Restricting calories has long been known to help fend off physiological signs of aging. Studies show that decreasing calorie intake by one third can reap myaid health benefits and in some cases even extend life. While this advice works for some, it may be impractical for many, and even dangerous for others.
This first known study suggests that this novel compound given to humans over a period of time is well tolerated and appears to activate some of the key biological pathways that calorie restriction does, and included 24 healthy and lean women and men between the ages of 55-79, of which half were given NR for the first 6 weeks then a placebo, while the other half were given a placebo for 6 weeks followed by 500 mg of nicotinamide riboside chloride twice daily. Participants did not report any serious adverse side effects. Researchers monitored participants and took blood samples along with other physiological measurements at the conclusion of each treatment period. It was found that daily 1000 my doses of NR boosted levels of nicotinamide adenine dinucleotide by 60%, which is required for activation of sirtuin enzymes largely associated with beneficial effects of caloric restriction, and is involved in metabolic actions throughout the body that tend to decline with age.
It is suggested by the researchers that as an evolutionary survival mechanism the human body conserves nicotinamide adenine dinucleotide when subjected to caloric restriction. The idea that supplementing nicotinamide adenine dinucleotide precursors like nicotinamide riboside chloride can promote healthy aging has just begun to be explored by researchers. It is hypothesized that supplementation in older adults may restore function and ability lost with aging and possibly ramp up activity of enzymes that are responsible for helping to protect the body from stress.
It was found that in 13 of the participants with stage one hypertension or elevated blood pressure that systolic blood pressure was 10 points lower after supplementation, a drop of which could translate to 25% decrease in the risk of heart attack. Such an impact may have broad biomedical implications, but needs to be confirmed in a larger clinical trial.
Caloric restricting mimicking compounds could provide an option to be paired with dietary changes and physical activity to help individuals whose blood pressure is not high enough to warrant medication but are still at risk for heart attack.
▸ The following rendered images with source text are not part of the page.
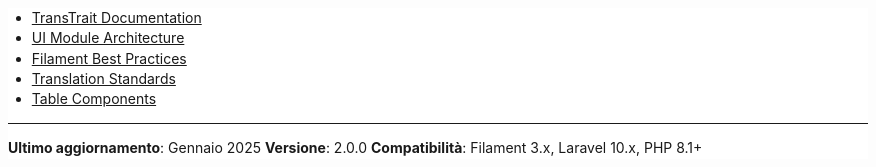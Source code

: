 - [TransTrait Documentation](../../Xot/project_docs/filament/trans-trait.md)
- [UI Module Architecture](architecture_rules.md)
- [Filament Best Practices](../../../project_docs/filament_best_practices.md)
- [Translation Standards](../../../project_docs/translation_standards.md)
- [Table Components](table-components.md)

---

**Ultimo aggiornamento**: Gennaio 2025
**Versione**: 2.0.0
**Compatibilità**: Filament 3.x, Laravel 10.x, PHP 8.1+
Researchers are not making definitive claims due to the small size of the study group, but suggest the results warrant further investigation on a much large sample of the population in clinical trial to look specifically at the impact of supplementation on arterial health and blood pressure, launching separate trials investigating impacts on older adults with mild cognitive impairment, both of which to confirm if the compound is safe and effective for the population.
Materials provided by University of Colorado at Boulder.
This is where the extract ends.